The expected budget deficit is projected to balloon to 3.8 trillion rubles ($49.4 billion), leading to plans for an additional withdrawal of 447 billion rubles ($5.8 billion) from the fund.

Officials are reportedly contemplating budget cuts and a revision of the fiscal rule, the guideline that dictates when and how the NWF can be used.

Currently, the government can draw from the fund if oil prices fall below $60 per barrel. This threshold could be lowered to $50, which would restrict future withdrawals from the fund but might necessitate cuts of up to 1.6 trillion rubles ($20.8 billion), as estimated by Natalia Orlova, chief economist at Alfa Bank.

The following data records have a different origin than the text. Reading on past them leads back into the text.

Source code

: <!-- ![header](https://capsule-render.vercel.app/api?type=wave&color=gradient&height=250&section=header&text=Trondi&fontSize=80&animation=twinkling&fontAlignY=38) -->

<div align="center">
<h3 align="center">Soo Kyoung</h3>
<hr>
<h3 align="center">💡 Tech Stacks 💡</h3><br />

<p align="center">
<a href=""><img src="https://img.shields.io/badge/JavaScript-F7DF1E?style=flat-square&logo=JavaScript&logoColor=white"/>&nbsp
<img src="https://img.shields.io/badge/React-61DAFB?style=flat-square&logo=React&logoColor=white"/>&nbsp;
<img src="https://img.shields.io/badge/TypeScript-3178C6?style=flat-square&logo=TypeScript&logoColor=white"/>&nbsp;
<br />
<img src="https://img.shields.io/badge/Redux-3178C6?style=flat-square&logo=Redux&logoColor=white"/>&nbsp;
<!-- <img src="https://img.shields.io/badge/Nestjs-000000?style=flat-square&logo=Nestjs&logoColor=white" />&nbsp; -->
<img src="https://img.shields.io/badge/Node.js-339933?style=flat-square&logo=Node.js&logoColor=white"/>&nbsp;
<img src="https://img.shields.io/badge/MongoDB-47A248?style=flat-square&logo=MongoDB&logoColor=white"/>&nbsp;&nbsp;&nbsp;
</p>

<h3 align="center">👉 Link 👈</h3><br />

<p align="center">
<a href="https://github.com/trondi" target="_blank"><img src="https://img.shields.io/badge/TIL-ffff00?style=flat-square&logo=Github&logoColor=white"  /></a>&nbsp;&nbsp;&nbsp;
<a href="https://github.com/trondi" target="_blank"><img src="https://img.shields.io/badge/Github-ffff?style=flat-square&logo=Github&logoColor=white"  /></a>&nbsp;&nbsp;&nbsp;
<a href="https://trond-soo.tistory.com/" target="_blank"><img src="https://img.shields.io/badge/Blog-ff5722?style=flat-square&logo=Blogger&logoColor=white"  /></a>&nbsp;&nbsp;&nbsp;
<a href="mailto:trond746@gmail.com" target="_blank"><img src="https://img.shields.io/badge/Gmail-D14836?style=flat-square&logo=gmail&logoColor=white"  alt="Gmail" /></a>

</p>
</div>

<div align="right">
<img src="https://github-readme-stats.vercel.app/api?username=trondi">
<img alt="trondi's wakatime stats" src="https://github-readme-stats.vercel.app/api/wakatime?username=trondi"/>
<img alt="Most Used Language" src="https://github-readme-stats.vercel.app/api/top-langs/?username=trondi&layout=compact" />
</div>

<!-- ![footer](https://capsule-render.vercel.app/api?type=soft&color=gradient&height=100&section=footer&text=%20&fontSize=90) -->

This pressure on the budget coincides with broader signs of economic weakening in Russia. Oil and gas revenues dropped by 10% year-over-year from January to April, and there was a staggering 34% decline in May alone.

While the government aims to collect 4 trillion rubles ($52 billion) from corporate profit taxes this year, corporate earnings have decreased by 34% as of March, according to data from Russia’s state statistics service.

«Failing to meet the corporate profit tax target in 2025 poses a risk to the Russian budget that is at least as serious—and likely more realistic—than the threat posed by reduced oil and gas revenues,» he remarked.